I have been sick all week, nothing serious but sick enough to keep me indoors. So I have a special offering for you, a guest blogger. And next weekend I have a two day show, so no promises of a new post, but I will do my best. Thanks for understanding. So now, please enjoy this gift from my youngest son, Zach, a talented writer and musician and a fabulous human being.
The Line Between Wilderness and Home
I was raised (by the usual author of this blog) not just to appreciate and respect nature, but to absorb it into every pore. My early childhood in western Massachusetts was spent in the shadows of dark and looming hills, in gray woods beside overgrown railroad tracks, and at the rocky, weedy verge of serpentine rivers. Later, in North Carolina, it was driftwood on salt-blown beaches and herons wading through the muck of depthless marshes. Nature was an inextricable facet of who I became as a person, and now it's as much a part of me as a limb or an eye.
My wife and I live in the city of Burlington, NC near Greensboro. I love Burlington, but to an outsider, it can seem a bleak place, a haunted landscape of boarded-up homes and collapsing textile mills, slowly giving way to endless, logo-drenched sprawl. I am fascinated by the history of this active little city and the delight of my own faded 1910 house looming above the tide of traffic. But nature is not what sprang to mind when I first arrived here. I still pined (pun intended) for the towering mountain passes cloaked in evergreens and the isolated campfire glows in the gloom of my beloved High Country where I attended college. I was spoiled by the proximity to such sweeping natural beauty. Sometimes, you have to look hard to find it later on.
But find it I did in the form of Shallow Ford Natural Area, a humble patch of trails and steep rocky climbs over the Haw River just north of Burlington limits. Chancing on this rather new park on Election Day of last year when I was eager to steer clear of media for fear of bad news, I immediately fell in hopeless love. An outpost within the city but lush and green and alive, dotted with the ruins of old homesteads and grist mills, Shallow Ford's precarious trails climb to a thrilling vista over the placid Haw, the once mighty river that gave Burlington life by powering its industry.
Shallow Ford has very much become "my place" in a way nowhere ever has before. I've walked every trail, and my wife and I recently backpacked to the primitive campground to spend a night away from the hectic bustle of town. How powerful to be entirely alone within a city and to camp so far from any parking lot. We were enchanted by the slugs, snakes and tiny frogs we met on our journey, but most of all, the immense vastness of the quiet forest impressed us with its own subtle force. We may as well have been hundreds of miles from home instead of a mere ten minute drive.

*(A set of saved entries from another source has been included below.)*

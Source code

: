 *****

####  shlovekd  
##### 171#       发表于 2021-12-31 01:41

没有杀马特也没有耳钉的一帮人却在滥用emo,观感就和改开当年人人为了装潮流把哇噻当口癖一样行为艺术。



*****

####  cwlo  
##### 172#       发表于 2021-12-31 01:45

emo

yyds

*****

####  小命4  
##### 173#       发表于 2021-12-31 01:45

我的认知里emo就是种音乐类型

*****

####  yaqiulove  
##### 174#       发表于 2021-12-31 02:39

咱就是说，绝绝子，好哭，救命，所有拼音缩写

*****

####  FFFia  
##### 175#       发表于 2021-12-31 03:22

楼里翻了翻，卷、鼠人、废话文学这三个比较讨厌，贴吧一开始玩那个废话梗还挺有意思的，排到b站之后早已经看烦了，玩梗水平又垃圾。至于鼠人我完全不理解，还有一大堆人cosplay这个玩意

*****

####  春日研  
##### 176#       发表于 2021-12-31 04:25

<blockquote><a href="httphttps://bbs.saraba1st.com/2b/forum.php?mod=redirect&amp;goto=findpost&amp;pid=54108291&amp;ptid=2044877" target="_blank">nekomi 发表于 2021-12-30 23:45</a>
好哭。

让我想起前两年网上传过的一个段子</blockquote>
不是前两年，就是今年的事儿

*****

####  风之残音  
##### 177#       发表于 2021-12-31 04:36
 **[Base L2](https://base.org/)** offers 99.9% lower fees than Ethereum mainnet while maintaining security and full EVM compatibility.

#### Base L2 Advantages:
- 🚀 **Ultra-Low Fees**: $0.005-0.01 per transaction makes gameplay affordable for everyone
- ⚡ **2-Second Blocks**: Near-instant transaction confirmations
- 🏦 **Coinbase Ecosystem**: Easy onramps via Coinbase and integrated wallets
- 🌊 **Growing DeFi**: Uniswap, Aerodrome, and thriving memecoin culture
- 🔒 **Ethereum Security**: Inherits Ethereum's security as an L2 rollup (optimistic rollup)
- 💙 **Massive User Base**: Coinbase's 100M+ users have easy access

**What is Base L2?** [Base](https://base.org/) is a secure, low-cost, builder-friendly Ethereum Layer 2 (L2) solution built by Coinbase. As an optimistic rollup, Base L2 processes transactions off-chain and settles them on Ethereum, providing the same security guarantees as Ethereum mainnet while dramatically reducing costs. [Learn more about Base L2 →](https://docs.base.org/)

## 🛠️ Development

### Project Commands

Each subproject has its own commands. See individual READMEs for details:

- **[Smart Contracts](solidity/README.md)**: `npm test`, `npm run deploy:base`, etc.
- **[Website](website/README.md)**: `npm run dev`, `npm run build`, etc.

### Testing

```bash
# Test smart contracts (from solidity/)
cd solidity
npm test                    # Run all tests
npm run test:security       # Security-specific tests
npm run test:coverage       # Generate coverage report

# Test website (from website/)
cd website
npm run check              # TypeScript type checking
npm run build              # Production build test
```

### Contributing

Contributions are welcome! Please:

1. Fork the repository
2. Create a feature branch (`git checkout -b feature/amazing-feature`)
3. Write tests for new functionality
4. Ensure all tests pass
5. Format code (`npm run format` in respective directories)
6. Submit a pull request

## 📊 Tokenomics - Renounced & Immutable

One of my favorite musicians and personal inspirations is Phil Elverum, a Washington State resident who makes woods-enraptured folk music under the name Mount Eerie. In a recent interview, he offered the idea that "nature" itself doesn't exist; that the term is something that's used to separate us from out there, from the wilderness, and to therefore draw an invisible line between the two. In reality, everything is nature, from a Kmart in suburban Cleveland to the peak of Mount Kilimanjaro.
It was all wilderness before we arrived. So when I found my spot of beauty in the midst of my busy little city, it wasn't nature so much as home.
"When I reached the summit, I made no camp,
But I unrolled my sleeping bag in the stream,
And let the cold water pour in my ears."